Je la supplie du regard. A l’heure qu’il est et au point où j’en suis, je serais très bien capable de me mettre à genoux et de réellement la supplier. Mais pour l’instant je me contente de lui faire mes fameux yeux de chien battu, et ça à l’air de fonctionner. Elle soupire profondément et il ne m’en faut pas plus pour comprendre que j’ai gagné. Je file directement sous la douche après m’être déshabillée et laisse couler l’eau chaude sur mon corps frigorifié.
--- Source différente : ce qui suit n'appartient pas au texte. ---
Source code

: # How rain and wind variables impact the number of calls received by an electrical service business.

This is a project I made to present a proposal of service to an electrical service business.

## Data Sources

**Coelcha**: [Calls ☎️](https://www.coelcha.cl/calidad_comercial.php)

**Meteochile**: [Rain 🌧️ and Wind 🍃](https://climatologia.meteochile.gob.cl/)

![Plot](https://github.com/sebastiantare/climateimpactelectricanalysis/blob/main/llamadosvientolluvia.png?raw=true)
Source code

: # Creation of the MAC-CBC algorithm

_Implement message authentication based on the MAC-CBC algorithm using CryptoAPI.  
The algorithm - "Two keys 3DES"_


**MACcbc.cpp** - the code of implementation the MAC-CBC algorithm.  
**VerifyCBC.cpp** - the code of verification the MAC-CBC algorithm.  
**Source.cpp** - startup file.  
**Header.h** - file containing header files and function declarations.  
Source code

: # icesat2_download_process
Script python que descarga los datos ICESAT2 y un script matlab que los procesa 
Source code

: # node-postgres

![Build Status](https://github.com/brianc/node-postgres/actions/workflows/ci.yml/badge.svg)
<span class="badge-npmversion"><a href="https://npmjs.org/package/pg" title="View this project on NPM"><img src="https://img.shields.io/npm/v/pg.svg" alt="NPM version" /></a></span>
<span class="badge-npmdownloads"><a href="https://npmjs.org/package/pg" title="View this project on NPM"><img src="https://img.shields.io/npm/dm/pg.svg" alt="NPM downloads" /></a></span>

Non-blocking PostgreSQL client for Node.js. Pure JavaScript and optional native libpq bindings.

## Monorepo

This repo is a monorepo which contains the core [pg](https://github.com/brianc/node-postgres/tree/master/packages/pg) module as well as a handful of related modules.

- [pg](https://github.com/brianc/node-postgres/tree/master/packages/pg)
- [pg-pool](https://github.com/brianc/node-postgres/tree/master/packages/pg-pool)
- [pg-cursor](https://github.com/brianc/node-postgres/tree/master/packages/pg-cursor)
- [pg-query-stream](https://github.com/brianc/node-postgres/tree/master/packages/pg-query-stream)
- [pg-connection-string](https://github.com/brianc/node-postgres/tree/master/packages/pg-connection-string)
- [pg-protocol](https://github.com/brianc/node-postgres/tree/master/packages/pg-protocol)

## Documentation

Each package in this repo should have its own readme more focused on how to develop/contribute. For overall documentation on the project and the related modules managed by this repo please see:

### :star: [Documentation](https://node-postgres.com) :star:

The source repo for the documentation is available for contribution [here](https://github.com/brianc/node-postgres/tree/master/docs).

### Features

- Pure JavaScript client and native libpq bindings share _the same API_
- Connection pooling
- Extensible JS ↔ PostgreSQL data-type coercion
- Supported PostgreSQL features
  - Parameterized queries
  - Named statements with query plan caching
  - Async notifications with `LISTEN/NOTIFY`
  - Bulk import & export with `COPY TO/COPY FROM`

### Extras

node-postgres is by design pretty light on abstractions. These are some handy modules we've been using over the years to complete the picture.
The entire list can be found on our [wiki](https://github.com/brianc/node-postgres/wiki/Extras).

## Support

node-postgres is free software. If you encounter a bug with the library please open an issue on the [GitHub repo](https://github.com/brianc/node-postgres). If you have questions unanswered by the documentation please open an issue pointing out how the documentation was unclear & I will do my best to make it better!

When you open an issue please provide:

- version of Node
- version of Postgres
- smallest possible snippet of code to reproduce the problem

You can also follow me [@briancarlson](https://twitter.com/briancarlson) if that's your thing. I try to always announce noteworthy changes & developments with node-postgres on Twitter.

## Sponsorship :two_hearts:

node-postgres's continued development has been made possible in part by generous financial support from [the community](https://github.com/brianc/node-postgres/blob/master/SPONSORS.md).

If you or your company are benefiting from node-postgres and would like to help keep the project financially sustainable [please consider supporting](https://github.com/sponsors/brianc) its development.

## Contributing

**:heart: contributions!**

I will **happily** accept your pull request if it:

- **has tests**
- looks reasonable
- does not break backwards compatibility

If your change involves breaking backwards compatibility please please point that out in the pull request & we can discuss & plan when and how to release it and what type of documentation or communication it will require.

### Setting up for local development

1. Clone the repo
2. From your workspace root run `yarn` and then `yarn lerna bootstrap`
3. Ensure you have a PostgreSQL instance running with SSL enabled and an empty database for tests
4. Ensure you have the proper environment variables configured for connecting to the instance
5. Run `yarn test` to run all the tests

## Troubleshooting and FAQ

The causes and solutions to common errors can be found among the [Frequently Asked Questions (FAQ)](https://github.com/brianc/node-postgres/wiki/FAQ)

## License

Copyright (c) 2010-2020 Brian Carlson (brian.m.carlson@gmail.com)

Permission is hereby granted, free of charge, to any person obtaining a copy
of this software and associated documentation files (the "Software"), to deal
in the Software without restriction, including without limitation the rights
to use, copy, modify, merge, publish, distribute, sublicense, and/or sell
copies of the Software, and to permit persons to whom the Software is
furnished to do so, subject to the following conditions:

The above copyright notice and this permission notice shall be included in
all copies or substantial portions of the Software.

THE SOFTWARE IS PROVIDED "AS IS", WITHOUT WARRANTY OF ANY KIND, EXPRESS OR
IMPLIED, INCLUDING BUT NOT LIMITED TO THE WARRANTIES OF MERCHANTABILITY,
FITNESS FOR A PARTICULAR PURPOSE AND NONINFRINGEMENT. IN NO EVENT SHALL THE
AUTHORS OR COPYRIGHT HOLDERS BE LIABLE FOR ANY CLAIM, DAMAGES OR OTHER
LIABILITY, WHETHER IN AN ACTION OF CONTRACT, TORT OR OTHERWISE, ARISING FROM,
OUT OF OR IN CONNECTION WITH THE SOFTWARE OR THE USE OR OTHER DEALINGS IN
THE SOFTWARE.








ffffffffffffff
Quel délice !
***
― Ma parole ! Tu portes vraiment des sous-vêtements de bébé ! Pas la peine de se demander pourquoi Dan et toi n’avaient encore rien fait !
J’entrouvre la porte de la douche et pique un fard en voyant ce que ma sœur tient dans ses mains. Rien qu’à voir son visage et son sourire triomphant, je vais en prendre pour mon grade…
― Une culotte avec des nounours ?! Sérieusement ! Complètement tue-l’amour ça ! Mais bon au moins ça n’est pas les culottes de petites filles avec des fraises aux visages souriant ou avec des petits cœurs dessus…
Bon sang si elle savait !
― D’ailleurs en parlant de Danny, je ne sais vraiment pas comment vous avez fait… c’est long trois ans, comment se fait-il que vous ne vous soyez pas encore jeté dessus ?
Je fronce les sourcils, nous entrons dans un sujet tabou, bien que je n’ai ni honte ni peur de parler sexualité avec Allyx, parler de MA sexualité n’est surement pas mon sujet préféré…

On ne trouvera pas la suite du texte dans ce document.